We discussed Nussbaum and Sen’s respective statements of the capabilities approach to human welfare.
The capabilities theory is an attempt to come up with a way of measuring well-being that avoids what Sen and Nussbaum see as the pitfalls of the alternatives.
Nussbaum wrote her article in opposition to what she saw as the reactionary implications of left-wing academic relativism. Her list of human capabilities is meant to provide an objective account of what human beings need and what makes their lives go well.
I mentioned a point made in last year’s class: the world’s cultures may agree about the list but disagree about how to weight the items in it. The weighting, Robert and I suggested, is where all the interesting ethical questions lie. Rebecca had a pretty good answer: Nussbaum is saying that it is important to meet a minimum standard. Some cultures might deny that, so the view isn’t empty.

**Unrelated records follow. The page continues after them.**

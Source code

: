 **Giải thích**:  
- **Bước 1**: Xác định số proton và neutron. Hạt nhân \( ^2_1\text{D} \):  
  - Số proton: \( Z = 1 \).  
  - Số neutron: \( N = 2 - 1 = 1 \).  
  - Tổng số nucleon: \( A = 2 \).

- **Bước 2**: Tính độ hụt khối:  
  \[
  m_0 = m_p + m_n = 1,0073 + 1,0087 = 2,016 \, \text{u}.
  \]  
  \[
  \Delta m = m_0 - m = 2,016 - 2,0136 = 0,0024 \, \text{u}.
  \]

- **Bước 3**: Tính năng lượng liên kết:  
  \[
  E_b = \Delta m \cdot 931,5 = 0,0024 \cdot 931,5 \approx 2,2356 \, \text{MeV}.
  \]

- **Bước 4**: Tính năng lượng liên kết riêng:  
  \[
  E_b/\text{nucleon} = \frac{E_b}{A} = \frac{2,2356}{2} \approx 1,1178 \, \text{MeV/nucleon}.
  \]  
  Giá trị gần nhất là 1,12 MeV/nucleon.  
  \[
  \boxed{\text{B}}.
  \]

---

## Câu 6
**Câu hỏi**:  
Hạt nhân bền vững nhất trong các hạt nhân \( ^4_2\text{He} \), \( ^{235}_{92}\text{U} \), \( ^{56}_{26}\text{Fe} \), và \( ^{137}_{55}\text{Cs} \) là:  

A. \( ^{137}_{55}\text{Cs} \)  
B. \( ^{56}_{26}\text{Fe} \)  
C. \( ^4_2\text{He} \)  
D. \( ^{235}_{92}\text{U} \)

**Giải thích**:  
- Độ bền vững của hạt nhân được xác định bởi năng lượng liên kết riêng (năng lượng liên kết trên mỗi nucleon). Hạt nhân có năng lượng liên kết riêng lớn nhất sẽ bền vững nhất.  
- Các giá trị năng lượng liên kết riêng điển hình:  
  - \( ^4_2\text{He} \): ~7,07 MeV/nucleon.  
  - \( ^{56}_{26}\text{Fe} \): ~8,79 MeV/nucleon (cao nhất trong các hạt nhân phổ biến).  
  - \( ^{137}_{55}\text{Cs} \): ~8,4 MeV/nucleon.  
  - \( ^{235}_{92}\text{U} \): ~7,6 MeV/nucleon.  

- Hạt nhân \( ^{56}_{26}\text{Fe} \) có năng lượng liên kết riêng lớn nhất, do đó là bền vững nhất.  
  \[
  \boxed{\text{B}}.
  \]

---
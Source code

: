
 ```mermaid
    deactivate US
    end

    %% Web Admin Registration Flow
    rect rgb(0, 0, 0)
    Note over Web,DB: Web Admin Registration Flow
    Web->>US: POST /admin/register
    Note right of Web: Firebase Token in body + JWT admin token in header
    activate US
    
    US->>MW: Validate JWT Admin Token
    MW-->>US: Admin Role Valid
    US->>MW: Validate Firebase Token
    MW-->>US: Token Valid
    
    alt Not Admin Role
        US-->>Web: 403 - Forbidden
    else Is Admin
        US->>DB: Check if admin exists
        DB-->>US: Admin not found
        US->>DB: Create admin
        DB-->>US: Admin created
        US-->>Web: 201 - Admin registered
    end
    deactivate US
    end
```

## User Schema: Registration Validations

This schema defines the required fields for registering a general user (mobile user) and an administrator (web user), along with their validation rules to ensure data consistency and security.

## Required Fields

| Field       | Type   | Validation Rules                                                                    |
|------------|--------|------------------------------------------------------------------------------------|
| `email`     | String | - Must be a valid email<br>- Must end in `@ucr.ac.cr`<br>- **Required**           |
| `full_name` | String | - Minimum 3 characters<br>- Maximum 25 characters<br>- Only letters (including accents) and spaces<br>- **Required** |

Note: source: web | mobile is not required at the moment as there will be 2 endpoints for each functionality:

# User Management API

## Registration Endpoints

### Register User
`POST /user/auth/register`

Sen was attempting to find a way of measuring well-being that would avoid the disadvantages of welfarism and fetishizing stuff. Utilitarians reduce the value of everything to welfare, understood as feelings of pleasure or the satisfaction of preferences. But, Sen thinks, some things are valuable apart from these factors. Rawls and Dworkin think that society should be concerned with the distribution of stuff: primary social goods or resources. Sen thinks these are not fundamentally important. Resources are valuable for achieving things. It’s the achievements that matter, not the stuff we use to accomplish them.
Professor Brown described Sen’s project as showing that the economist’s indifference curves cannot capture an important point: values are incommensurable. Thus someone on a hunger strike is suffering on the scale of well-being but doing very well on the freedom scale. There is no common scale for measuring both at the same time.
More generally, they were both trying to convince development agencies to take a broader view. Instead of insisting on expansion of GDP at all costs, they urged them to take account of a variety of other social factors. And, according to Professor Brown, they largely succeeded.